### TASK PROMPT
The required output is the line that contains "minimieren. Dabei akzeptieren" through the last line of the data, retyped verbatim and with nothing added.

** DATA RECORDS follows **

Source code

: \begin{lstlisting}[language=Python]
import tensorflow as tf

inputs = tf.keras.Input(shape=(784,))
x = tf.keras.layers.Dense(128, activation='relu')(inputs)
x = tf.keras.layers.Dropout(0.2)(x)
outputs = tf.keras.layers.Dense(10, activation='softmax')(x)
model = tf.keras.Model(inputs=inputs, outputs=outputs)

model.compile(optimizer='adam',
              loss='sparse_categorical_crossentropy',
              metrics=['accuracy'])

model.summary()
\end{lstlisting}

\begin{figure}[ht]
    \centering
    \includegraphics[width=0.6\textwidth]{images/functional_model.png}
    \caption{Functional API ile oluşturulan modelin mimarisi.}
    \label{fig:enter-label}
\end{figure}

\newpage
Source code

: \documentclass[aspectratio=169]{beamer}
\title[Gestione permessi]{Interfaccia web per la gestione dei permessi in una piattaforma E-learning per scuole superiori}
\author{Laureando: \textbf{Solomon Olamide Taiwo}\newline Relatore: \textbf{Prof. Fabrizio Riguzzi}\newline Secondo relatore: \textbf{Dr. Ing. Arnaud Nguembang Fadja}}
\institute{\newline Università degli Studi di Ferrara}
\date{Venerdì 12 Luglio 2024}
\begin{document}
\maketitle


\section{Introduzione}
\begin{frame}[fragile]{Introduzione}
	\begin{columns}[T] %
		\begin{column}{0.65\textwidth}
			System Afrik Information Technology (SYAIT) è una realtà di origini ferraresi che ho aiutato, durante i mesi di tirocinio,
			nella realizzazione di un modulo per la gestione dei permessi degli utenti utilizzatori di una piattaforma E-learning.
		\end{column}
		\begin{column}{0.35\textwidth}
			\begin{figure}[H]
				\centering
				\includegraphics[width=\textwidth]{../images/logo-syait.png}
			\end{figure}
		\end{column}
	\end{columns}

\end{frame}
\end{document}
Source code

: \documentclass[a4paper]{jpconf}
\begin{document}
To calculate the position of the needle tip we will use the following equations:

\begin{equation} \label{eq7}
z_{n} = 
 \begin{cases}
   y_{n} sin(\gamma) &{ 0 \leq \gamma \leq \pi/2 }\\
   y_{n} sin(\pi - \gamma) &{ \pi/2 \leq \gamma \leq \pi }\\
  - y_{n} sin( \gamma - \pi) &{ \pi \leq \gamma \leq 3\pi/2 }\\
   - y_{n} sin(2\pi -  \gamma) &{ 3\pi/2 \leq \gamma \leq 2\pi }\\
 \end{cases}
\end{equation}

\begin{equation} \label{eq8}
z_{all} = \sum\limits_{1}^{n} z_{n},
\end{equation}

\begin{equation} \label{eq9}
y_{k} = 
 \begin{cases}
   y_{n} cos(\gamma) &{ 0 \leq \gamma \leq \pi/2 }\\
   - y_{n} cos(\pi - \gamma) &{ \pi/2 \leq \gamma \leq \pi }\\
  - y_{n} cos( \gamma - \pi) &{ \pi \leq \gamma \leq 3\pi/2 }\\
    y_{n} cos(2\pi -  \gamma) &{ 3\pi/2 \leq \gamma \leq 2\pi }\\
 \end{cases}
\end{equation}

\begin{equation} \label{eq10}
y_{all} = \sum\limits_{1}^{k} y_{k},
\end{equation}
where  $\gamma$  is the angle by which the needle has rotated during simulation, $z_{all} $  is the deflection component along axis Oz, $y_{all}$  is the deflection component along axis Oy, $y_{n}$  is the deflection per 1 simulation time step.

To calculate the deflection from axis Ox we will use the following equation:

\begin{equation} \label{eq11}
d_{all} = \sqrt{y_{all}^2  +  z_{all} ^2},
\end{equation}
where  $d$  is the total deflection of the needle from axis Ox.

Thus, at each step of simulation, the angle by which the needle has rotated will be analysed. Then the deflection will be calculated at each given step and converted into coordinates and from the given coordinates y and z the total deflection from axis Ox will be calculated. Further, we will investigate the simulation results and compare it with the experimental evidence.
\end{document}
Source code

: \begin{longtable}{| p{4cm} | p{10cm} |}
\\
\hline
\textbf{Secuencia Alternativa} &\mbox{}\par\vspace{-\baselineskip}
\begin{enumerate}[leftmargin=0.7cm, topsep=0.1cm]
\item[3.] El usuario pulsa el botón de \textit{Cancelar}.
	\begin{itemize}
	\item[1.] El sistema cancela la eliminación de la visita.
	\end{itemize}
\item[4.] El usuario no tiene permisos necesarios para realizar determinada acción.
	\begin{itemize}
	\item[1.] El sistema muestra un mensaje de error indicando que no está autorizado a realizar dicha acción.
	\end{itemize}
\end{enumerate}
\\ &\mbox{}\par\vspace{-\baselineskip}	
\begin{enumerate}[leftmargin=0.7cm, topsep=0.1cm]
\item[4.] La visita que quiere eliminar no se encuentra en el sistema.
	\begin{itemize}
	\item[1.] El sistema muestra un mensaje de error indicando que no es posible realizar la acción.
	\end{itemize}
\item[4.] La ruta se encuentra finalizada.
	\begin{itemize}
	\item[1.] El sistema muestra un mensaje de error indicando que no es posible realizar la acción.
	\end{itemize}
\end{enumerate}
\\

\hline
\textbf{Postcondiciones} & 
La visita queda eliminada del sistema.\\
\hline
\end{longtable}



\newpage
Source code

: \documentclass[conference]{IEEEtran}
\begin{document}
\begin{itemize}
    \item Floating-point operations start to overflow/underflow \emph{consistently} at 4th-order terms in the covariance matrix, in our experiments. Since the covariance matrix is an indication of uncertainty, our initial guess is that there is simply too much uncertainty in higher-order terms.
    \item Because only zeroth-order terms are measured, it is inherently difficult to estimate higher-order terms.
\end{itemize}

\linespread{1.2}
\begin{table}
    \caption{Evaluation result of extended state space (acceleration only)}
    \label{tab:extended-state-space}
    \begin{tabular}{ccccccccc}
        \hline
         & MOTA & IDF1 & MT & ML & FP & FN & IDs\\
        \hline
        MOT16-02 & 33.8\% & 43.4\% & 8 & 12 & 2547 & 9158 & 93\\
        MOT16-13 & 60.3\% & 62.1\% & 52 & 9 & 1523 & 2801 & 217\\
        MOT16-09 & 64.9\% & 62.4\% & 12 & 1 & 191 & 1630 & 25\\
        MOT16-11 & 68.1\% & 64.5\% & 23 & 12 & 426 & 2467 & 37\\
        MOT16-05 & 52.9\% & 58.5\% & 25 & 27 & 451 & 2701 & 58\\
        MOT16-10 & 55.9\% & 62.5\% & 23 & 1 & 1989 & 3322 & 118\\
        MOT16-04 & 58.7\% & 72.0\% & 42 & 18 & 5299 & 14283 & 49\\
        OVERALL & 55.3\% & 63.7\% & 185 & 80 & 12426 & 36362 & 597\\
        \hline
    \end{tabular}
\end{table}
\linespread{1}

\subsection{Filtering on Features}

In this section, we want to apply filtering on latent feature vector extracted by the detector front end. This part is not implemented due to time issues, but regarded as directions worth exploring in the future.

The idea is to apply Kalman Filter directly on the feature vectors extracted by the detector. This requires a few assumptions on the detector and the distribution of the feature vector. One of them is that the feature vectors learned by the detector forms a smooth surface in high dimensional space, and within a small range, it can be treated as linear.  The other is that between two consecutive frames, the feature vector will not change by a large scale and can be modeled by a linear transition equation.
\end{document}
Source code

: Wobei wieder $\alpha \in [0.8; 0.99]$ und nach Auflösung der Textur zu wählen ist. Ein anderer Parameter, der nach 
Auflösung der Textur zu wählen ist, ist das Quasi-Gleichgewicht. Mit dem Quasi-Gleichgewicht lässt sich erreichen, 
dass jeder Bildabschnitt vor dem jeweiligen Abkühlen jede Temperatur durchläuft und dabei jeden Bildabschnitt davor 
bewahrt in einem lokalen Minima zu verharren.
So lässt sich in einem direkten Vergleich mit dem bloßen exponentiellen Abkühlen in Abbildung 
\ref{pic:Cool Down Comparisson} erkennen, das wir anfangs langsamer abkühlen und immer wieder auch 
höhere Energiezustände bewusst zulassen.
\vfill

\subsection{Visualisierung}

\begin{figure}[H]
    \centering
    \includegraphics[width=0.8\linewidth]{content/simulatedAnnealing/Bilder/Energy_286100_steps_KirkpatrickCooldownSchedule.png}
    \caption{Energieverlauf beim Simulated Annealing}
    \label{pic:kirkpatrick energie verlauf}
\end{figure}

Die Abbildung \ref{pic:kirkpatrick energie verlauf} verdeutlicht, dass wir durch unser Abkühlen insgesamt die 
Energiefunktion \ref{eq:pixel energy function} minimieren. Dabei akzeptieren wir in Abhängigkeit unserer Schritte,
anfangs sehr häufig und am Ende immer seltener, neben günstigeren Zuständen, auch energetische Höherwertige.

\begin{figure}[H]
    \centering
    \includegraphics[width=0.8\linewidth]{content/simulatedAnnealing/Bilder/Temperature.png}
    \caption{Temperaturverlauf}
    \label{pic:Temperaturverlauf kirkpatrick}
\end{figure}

** End of DATA RECORDS **

### TASK ANSWER
Energiefunktion \ref{eq:pixel energy function} minimieren. Dabei akzeptieren wir in Abhängigkeit unserer Schritte,
anfangs sehr häufig und am Ende immer seltener, neben günstigeren Zuständen, auch energetische Höherwertige.

\begin{figure}[H]
    \centering
    \includegraphics[width=0.8\linewidth]{content/simulatedAnnealing/Bilder/Temperature.png}
    \caption{Temperaturverlauf}
    \label{pic:Temperaturverlauf kirkpatrick}
\end{figure}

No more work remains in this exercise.